With President Clerides away in China, Kyprianou had sought a meeting with Brill to complain that letters sent by the embassy to Diko and Akel constituted interference in the island’s domestic affairs.

Rubin said on Wednesday the letters had dealt exclusively with the situation in Kosovo “and the inaccurate and irresponsible statements made by party officials during and after a June 7 anti-Nato rally in Nicosia.”

“It is the job of an American ambassador to explain and articulate and represent the views of the United States,” Rubin added. “It would be appropriate for our ambassadors to try to counter some of the propaganda coming out of Belgrade and other places.”

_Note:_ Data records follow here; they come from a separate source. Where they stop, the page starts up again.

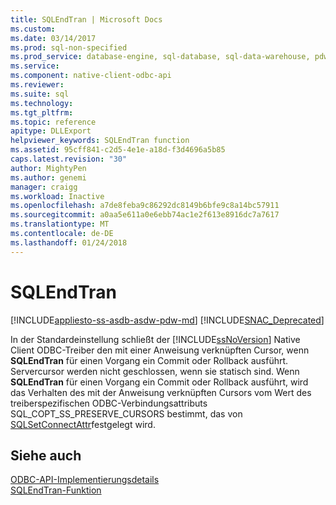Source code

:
```yaml
---
title: SQLEndTran | Microsoft Docs
ms.custom: 
ms.date: 03/14/2017
ms.prod: sql-non-specified
ms.prod_service: database-engine, sql-database, sql-data-warehouse, pdw
ms.service: 
ms.component: native-client-odbc-api
ms.reviewer: 
ms.suite: sql
ms.technology: 
ms.tgt_pltfrm: 
ms.topic: reference
apitype: DLLExport
helpviewer_keywords: SQLEndTran function
ms.assetid: 95cff841-c2d5-4e1e-a18d-f3d4696a5b85
caps.latest.revision: "30"
author: MightyPen
ms.author: genemi
manager: craigg
ms.workload: Inactive
ms.openlocfilehash: a7de8feba9c86292dc8149b6bfe9c8a14bc57911
ms.sourcegitcommit: a0aa5e611a0e6ebb74ac1e2f613e8916dc7a7617
ms.translationtype: MT
ms.contentlocale: de-DE
ms.lasthandoff: 01/24/2018
---
```

# <a name="sqlendtran"></a>SQLEndTran
[!INCLUDE[appliesto-ss-asdb-asdw-pdw-md](../../includes/appliesto-ss-asdb-asdw-pdw-md.md)]
[!INCLUDE[SNAC_Deprecated](../../includes/snac-deprecated.md)]

  In der Standardeinstellung schließt der [!INCLUDE[ssNoVersion](../../includes/ssnoversion-md.md)] Native Client ODBC-Treiber den mit einer Anweisung verknüpften Cursor, wenn **SQLEndTran** für einen Vorgang ein Commit oder Rollback ausführt. Servercursor werden nicht geschlossen, wenn sie statisch sind. Wenn **SQLEndTran** für einen Vorgang ein Commit oder Rollback ausführt, wird das Verhalten des mit der Anweisung verknüpften Cursors vom Wert des treiberspezifischen ODBC-Verbindungsattributs SQL_COPT_SS_PRESERVE_CURSORS bestimmt, das von [SQLSetConnectAttr](../../relational-databases/native-client-odbc-api/sqlsetconnectattr.md)festgelegt wird.  
  
## <a name="see-also"></a>Siehe auch  
 [ODBC-API-Implementierungsdetails](../../relational-databases/native-client-odbc-api/odbc-api-implementation-details.md)   
 [SQLEndTran-Funktion](http://go.microsoft.com/fwlink/?LinkId=59342)  
  
  
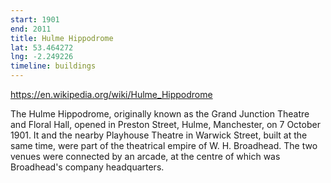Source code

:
 ```yaml
---
start: 1901
end: 2011
title: Hulme Hippodrome
lat: 53.464272
lng: -2.249226
timeline: buildings
---
```


https://en.wikipedia.org/wiki/Hulme_Hippodrome

The Hulme Hippodrome, originally known as the Grand Junction Theatre and Floral Hall, opened in Preston Street, Hulme, Manchester, on 7 October 1901. It and the nearby Playhouse Theatre in Warwick Street, built at the same time, were part of the theatrical empire of W. H. Broadhead. The two venues were connected by an arcade, at the centre of which was Broadhead's company headquarters.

He said it would be interesting to see what those who had believed this propaganda would say “now that they’re uncovering mass grave sites regularly and frequently in Kosovo. Maybe some of those people who said it wasn’t true should respond now.”

Kyprianou yesterday defended himself on that count too, saying Rubin had been mistaken in implying Diko and Akel denied that Milosevic was a war criminal.

“As I wrote in my letter to the ambassador, this was not my concern, my point was that even if there were war crimes — and we are not the right ones to judge or uncover this — it is the job of the appointed organs of the international bodies involved. But even if we suppose that they (crimes) did happen, our concern was that Nato took advantage of this, and as a result the US completely destroyed Yugoslavia.”

Kyprianou said Rubin had implied that Cyprus was on Milosevic’s side: “We are on the side of the Serbian people, whom we have always supported, but we are not against the ethnic Albanians. We never said that their human rights should be violated.”

Meanwhile, a statement issued by Akel yesterday called Rubin’s statements “wholly unacceptable”.

The party said his comments had “once again expressed the arrogance of the rulers of the planet,” and that no one had to right to censor parties from expressing their opinions freely.

“Beyond interfering in Cyprus’ domestic politics, (Rubin’s comments) are an unprovoked attack on the Cypriot mass media for having had the courage to resist the one-sided propaganda and misleading information that Nato and Washington projected worldwide during their attacks against Yugoslavia.”